Pour démarrer, les scientifiques de l’Ifremer, en collaboration avec l’Université de Caen, l’Institut de Systématique, Évolution, Biodiversité et l’Institut Universitaire de France, ont croisé 12 mâles avec 12 femelles d’huître creuse de trois classes d’âge (« jeune » de 2 ou 3 ans, « moyen » de 6 ans ou « âgé » de 8 à 10 ans) et produit 36 fratries. Ils ont exploré deux phénomènes : d’une part, le succès du développement de la descendance — c’est-à-dire la survie et la croissance des larves, la résistance des jeunes huîtres (appelées naissains) à une infection virale, en l’occurrence à l’infection due au virus OsHV-1 (ostreid herpesvirus type 1), et la survie des huîtres adultes ; d’autre part, l’effet de l’âge des parents sur la longueur des télomères et les niveaux d’activité de la télomérase qui sert à les réparer.

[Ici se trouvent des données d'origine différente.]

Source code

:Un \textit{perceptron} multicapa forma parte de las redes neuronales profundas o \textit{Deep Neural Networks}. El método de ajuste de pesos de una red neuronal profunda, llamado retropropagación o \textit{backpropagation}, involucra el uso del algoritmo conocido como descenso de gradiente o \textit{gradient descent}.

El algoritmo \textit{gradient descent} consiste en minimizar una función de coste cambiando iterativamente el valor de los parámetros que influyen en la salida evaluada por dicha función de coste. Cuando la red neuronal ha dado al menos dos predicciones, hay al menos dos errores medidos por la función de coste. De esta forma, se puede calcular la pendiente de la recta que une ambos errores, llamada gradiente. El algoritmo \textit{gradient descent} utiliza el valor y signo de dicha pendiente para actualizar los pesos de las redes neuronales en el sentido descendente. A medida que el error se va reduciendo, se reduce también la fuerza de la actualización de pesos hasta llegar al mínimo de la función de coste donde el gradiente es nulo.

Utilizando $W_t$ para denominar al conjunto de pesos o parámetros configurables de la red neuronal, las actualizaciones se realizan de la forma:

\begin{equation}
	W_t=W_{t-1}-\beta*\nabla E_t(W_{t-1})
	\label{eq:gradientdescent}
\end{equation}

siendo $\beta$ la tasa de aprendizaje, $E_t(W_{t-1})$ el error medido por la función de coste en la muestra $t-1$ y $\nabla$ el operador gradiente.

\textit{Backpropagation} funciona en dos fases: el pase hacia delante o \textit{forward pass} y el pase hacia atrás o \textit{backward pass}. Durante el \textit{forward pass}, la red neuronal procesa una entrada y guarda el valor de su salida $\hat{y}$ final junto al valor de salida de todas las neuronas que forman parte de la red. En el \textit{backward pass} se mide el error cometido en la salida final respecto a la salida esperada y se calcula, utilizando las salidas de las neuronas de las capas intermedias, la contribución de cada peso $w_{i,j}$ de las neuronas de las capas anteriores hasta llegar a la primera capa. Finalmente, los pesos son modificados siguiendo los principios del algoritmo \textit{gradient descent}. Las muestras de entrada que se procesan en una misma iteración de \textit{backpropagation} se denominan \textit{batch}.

« En choisissant l’huître creuse comme modèle biologique, nous nous sommes affranchis de la plupart des verrous méthodologiques qui biaisent d’ordinaire ce type d’étude en biologie évolutive, explique Andreaz Dupoué, chercheur en écophysiologie évolutive à l’Ifremer qui a piloté cette étude. Car c’est un animal dont la reproduction est simple et bien maîtrisée ; à chaque reproduction, il produit de nouveaux gamètes dont la qualité est directement tributaire de l’âge des parents ; et enfin, il ne fournit pas de soins parentaux à sa descendance ce qui évite des biais expérimentaux d’une famille à l’autre. »

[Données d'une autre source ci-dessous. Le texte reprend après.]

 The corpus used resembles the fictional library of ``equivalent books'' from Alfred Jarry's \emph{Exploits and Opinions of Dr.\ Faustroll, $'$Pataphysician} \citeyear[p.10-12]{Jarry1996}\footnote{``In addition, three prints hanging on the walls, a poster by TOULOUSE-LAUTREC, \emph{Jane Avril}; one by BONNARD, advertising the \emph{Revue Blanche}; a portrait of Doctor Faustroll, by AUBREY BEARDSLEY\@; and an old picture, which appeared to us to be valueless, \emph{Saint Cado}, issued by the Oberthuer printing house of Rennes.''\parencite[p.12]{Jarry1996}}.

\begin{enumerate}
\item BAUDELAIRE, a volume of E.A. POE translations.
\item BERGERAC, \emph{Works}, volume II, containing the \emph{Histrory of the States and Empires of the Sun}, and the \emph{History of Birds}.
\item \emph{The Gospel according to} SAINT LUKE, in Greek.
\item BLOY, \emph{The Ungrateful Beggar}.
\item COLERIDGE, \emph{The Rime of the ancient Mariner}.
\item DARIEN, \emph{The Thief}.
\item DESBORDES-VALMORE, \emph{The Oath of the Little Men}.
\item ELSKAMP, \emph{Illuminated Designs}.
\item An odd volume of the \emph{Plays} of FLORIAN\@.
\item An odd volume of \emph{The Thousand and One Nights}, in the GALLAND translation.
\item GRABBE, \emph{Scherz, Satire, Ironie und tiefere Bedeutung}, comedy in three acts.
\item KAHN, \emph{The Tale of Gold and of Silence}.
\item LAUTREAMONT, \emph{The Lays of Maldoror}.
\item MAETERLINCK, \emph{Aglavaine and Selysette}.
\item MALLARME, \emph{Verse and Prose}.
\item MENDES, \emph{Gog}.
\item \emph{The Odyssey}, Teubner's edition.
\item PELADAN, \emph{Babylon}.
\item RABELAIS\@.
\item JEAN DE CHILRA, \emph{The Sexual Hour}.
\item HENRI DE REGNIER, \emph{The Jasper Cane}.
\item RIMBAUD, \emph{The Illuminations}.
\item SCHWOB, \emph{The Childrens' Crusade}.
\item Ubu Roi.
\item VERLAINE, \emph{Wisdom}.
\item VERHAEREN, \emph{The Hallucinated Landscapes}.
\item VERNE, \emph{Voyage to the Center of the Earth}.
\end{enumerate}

Premier résultat : des parents âgés produisent des descendants qui survivent et grandissent moins bien, et qui sont plus sensibles à l’infection due au OsHV-1, responsable d’épisodes de forte mortalité des jeunes huîtres creuses dans le monde entier.

Second résultat : les télomères s’érodent plus vite chez les naissains issus de parents âgés. Cette diminution de leur longueur est susceptible d’expliquer leur sensibilité accrue à l’infection due au virus OsHV-1.

SOUS L’EFFET DU VIRUS, L’ENZYME TÉLOMÉRASE EST ACTIVÉE COMME DANS 90% DES CANCERS HUMAINS

« C’est la première fois que l’on démontre in vivo que la télomérase est activée lors d’une infection par un herpèsvirus. Cela avait été montré sur des cellules humaines exposées in vitro à des virus oncogènes, c’est-à-dire susceptibles d’induire des cancers, comme les papillomavirus par exemple, mais jamais sur un animal entier ni en milieu naturel donc dans des conditions aussi réalistes », annonce Andreaz Dupoué.

L’activation de la télomérase est en effet un préalable au développement des tumeurs humaines identifié dans 90% des cancers. Elle agit en rendant les cellules cancéreuses immortelles et permet ainsi la croissance des tumeurs.

Les scientifiques de l’Ifremer ont également montré que si l’action de la télomérase est essentielle aux jeunes huîtres pour résister à l’infection virale, elle devient délétère lorsqu’elle est trop active. Sous l’effet du virus, la télomérase s’emballe et produit des télomères trop longs, ce qui entraine des désordres génétiques et la mort de l’huître une fois adulte.

« Notre démonstration in vivo de cette réaction d’emballement de la télomérase due à l’herpèsvirus ouvre la voie à de nouvelles pistes de compréhension et à la recherche de solutions pour limiter l’activité de la télomérase lors de l’infection virale et réussir à l’« éteindre » d’abord chez l’huître, puis chez d’autres espèces dont l’Homme », espère le scientifique.